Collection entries
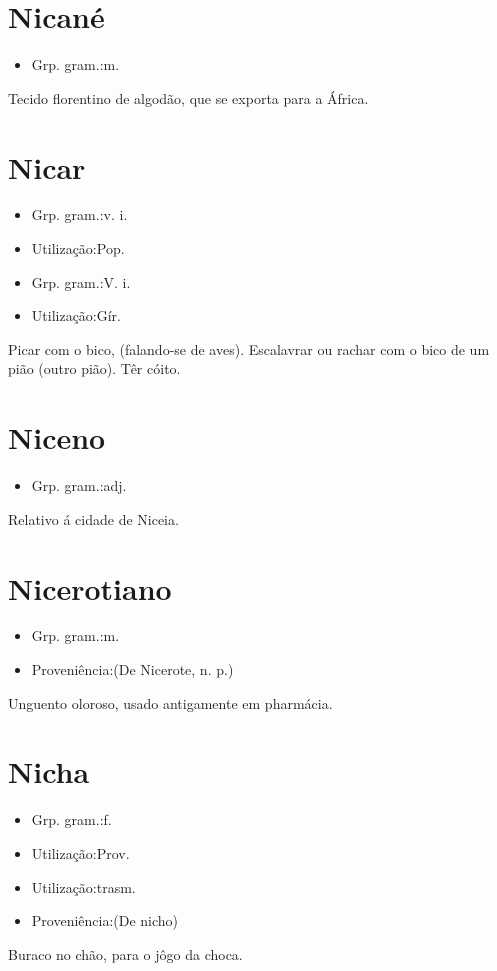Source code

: \section{Nicané}
\begin{itemize}
\item {Grp. gram.:m.}
\end{itemize}
Tecido florentino de algodão, que se exporta para a África.
\section{Nicar}
\begin{itemize}
\item {Grp. gram.:v. i.}
\end{itemize}
\begin{itemize}
\item {Utilização:Pop.}
\end{itemize}
\begin{itemize}
\item {Grp. gram.:V. i.}
\end{itemize}
\begin{itemize}
\item {Utilização:Gír.}
\end{itemize}
Picar com o bico, (falando-se de aves).
Escalavrar ou rachar com o bico de um pião (outro pião).
Têr cóito.
\section{Niceno}
\begin{itemize}
\item {Grp. gram.:adj.}
\end{itemize}
Relativo á cidade de Niceia.
\section{Nicerotiano}
\begin{itemize}
\item {Grp. gram.:m.}
\end{itemize}
\begin{itemize}
\item {Proveniência:(De \textunderscore Nicerote\textunderscore , n. p.)}
\end{itemize}
Unguento oloroso, usado antigamente em pharmácia.
\section{Nicha}
\begin{itemize}
\item {Grp. gram.:f.}
\end{itemize}
\begin{itemize}
\item {Utilização:Prov.}
\end{itemize}
\begin{itemize}
\item {Utilização:trasm.}
\end{itemize}
\begin{itemize}
\item {Proveniência:(De \textunderscore nicho\textunderscore )}
\end{itemize}
Buraco no chão, para o jôgo da choca.
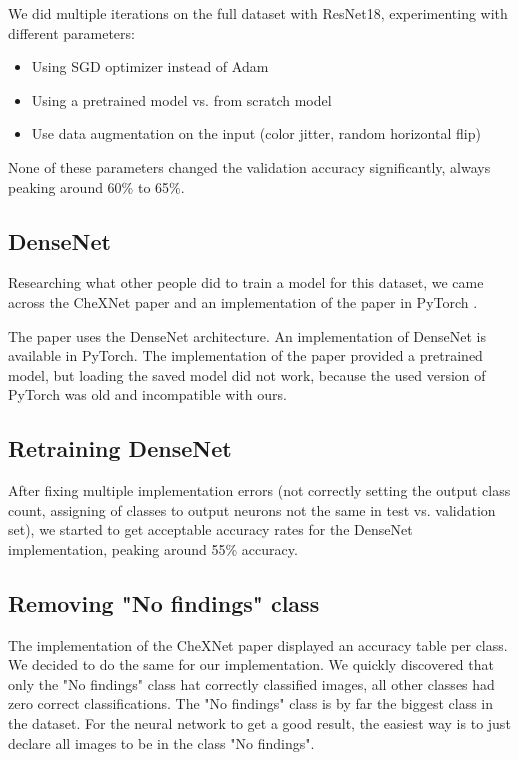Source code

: We did multiple iterations on the full dataset with ResNet18, experimenting with different parameters:
\begin{itemize}
    \item Using SGD optimizer instead of Adam
    \item Using a pretrained model vs. from scratch model
    \item Use data augmentation on the input (color jitter, random horizontal flip)
\end{itemize}

None of these parameters changed the validation accuracy significantly, always peaking around 60\% to 65\%.

\subsection{DenseNet}

Researching what other people did to train a model for this dataset, we came across the CheXNet \cite{rajpurkar2017chexnet} paper and an implementation of the paper in PyTorch \cite{chexnetpytorch}.

The paper uses the DenseNet \cite{huang2017densely} architecture. An implementation of DenseNet is available in PyTorch. The implementation of the paper provided a pretrained model, but loading the saved model did not work, because the used version of PyTorch was old and incompatible with ours.

\subsection{Retraining DenseNet}

After fixing multiple implementation errors (not correctly setting the output class count, assigning of classes to output neurons not the same in test vs. validation set), we started to get acceptable accuracy rates for the DenseNet implementation, peaking around 55\% accuracy.

\subsection{Removing "No findings" class}
The implementation of the CheXNet paper displayed an accuracy table per class. We decided to do the same for our implementation. We quickly discovered that only the "No findings" class hat correctly classified images, all other classes had zero correct classifications. The "No findings" class is by far the biggest class in the dataset. For the neural network to get a good result, the easiest way is to just declare all images to be in the class "No findings".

• What is being asked: Here the records must be restated exactly, minus any images.

• Written reply:
Source code

: \section{Nicané}
\begin{itemize}
\item {Grp. gram.:m.}
\end{itemize}
Tecido florentino de algodão, que se exporta para a África.
\section{Nicar}
\begin{itemize}
\item {Grp. gram.:v. i.}
\end{itemize}
\begin{itemize}
\item {Utilização:Pop.}
\end{itemize}
\begin{itemize}
\item {Grp. gram.:V. i.}
\end{itemize}
\begin{itemize}
\item {Utilização:Gír.}
\end{itemize}
Picar com o bico, (falando-se de aves).
Escalavrar ou rachar com o bico de um pião (outro pião).
Têr cóito.
\section{Niceno}
\begin{itemize}
\item {Grp. gram.:adj.}
\end{itemize}
Relativo á cidade de Niceia.
\section{Nicerotiano}
\begin{itemize}
\item {Grp. gram.:m.}
\end{itemize}
\begin{itemize}
\item {Proveniência:(De \textunderscore Nicerote\textunderscore , n. p.)}
\end{itemize}
Unguento oloroso, usado antigamente em pharmácia.
\section{Nicha}
\begin{itemize}
\item {Grp. gram.:f.}
\end{itemize}
\begin{itemize}
\item {Utilização:Prov.}
\end{itemize}
\begin{itemize}
\item {Utilização:trasm.}
\end{itemize}
\begin{itemize}
\item {Proveniência:(De \textunderscore nicho\textunderscore )}
\end{itemize}
Buraco no chão, para o jôgo da choca.
Source code

: We did multiple iterations on the full dataset with ResNet18, experimenting with different parameters:
\begin{itemize}
    \item Using SGD optimizer instead of Adam
    \item Using a pretrained model vs. from scratch model
    \item Use data augmentation on the input (color jitter, random horizontal flip)
\end{itemize}

None of these parameters changed the validation accuracy significantly, always peaking around 60\% to 65\%.

\subsection{DenseNet}

Researching what other people did to train a model for this dataset, we came across the CheXNet \cite{rajpurkar2017chexnet} paper and an implementation of the paper in PyTorch \cite{chexnetpytorch}.

The paper uses the DenseNet \cite{huang2017densely} architecture. An implementation of DenseNet is available in PyTorch. The implementation of the paper provided a pretrained model, but loading the saved model did not work, because the used version of PyTorch was old and incompatible with ours.

\subsection{Retraining DenseNet}

After fixing multiple implementation errors (not correctly setting the output class count, assigning of classes to output neurons not the same in test vs. validation set), we started to get acceptable accuracy rates for the DenseNet implementation, peaking around 55\% accuracy.

\subsection{Removing "No findings" class}
The implementation of the CheXNet paper displayed an accuracy table per class. We decided to do the same for our implementation. We quickly discovered that only the "No findings" class hat correctly classified images, all other classes had zero correct classifications. The "No findings" class is by far the biggest class in the dataset. For the neural network to get a good result, the easiest way is to just declare all images to be in the class "No findings".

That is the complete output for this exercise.